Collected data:
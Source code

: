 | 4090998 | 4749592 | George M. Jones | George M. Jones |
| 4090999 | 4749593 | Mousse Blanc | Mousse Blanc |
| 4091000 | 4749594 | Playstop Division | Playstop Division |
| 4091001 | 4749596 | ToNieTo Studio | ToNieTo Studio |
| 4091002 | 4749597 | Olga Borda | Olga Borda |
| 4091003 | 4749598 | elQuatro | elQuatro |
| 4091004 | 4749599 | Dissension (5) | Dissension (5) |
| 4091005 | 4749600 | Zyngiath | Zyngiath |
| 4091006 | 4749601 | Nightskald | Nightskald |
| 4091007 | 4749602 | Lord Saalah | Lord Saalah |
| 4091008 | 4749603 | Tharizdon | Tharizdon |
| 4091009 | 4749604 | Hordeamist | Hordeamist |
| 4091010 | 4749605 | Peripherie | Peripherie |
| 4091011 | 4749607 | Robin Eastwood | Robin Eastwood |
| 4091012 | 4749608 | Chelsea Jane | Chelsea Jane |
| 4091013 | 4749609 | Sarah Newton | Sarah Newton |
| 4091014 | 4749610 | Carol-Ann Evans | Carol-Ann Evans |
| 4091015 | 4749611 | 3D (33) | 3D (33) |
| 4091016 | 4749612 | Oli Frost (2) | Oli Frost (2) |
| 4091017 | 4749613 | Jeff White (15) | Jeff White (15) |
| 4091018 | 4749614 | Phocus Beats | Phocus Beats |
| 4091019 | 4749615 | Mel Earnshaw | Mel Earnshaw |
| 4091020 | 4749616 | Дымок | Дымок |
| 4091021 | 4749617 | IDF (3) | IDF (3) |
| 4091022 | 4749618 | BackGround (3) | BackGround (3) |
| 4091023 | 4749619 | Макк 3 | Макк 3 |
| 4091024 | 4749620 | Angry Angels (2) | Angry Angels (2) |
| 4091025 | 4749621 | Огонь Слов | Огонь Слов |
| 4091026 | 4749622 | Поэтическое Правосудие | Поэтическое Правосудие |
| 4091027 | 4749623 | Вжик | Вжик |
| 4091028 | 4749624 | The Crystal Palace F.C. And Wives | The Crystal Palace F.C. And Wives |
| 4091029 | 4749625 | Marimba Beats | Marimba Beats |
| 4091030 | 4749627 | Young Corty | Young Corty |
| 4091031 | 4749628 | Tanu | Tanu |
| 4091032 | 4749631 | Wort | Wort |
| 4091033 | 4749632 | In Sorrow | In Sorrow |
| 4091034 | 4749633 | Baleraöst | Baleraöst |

* [Action item]: All that belongs in your answer is the stretch of entries above from the line with "Evans | Carol-Ann Evans |" through the line with "Sorrow | In Sorrow |", printed exactly.

* [Answer section]:
| 4091014 | 4749610 | Carol-Ann Evans | Carol-Ann Evans |
| 4091015 | 4749611 | 3D (33) | 3D (33) |
| 4091016 | 4749612 | Oli Frost (2) | Oli Frost (2) |
| 4091017 | 4749613 | Jeff White (15) | Jeff White (15) |
| 4091018 | 4749614 | Phocus Beats | Phocus Beats |
| 4091019 | 4749615 | Mel Earnshaw | Mel Earnshaw |
| 4091020 | 4749616 | Дымок | Дымок |
| 4091021 | 4749617 | IDF (3) | IDF (3) |
| 4091022 | 4749618 | BackGround (3) | BackGround (3) |
| 4091023 | 4749619 | Макк 3 | Макк 3 |
| 4091024 | 4749620 | Angry Angels (2) | Angry Angels (2) |
| 4091025 | 4749621 | Огонь Слов | Огонь Слов |
| 4091026 | 4749622 | Поэтическое Правосудие | Поэтическое Правосудие |
| 4091027 | 4749623 | Вжик | Вжик |
| 4091028 | 4749624 | The Crystal Palace F.C. And Wives | The Crystal Palace F.C. And Wives |
| 4091029 | 4749625 | Marimba Beats | Marimba Beats |
| 4091030 | 4749627 | Young Corty | Young Corty |
| 4091031 | 4749628 | Tanu | Tanu |
| 4091032 | 4749631 | Wort | Wort |
| 4091033 | 4749632 | In Sorrow | In Sorrow |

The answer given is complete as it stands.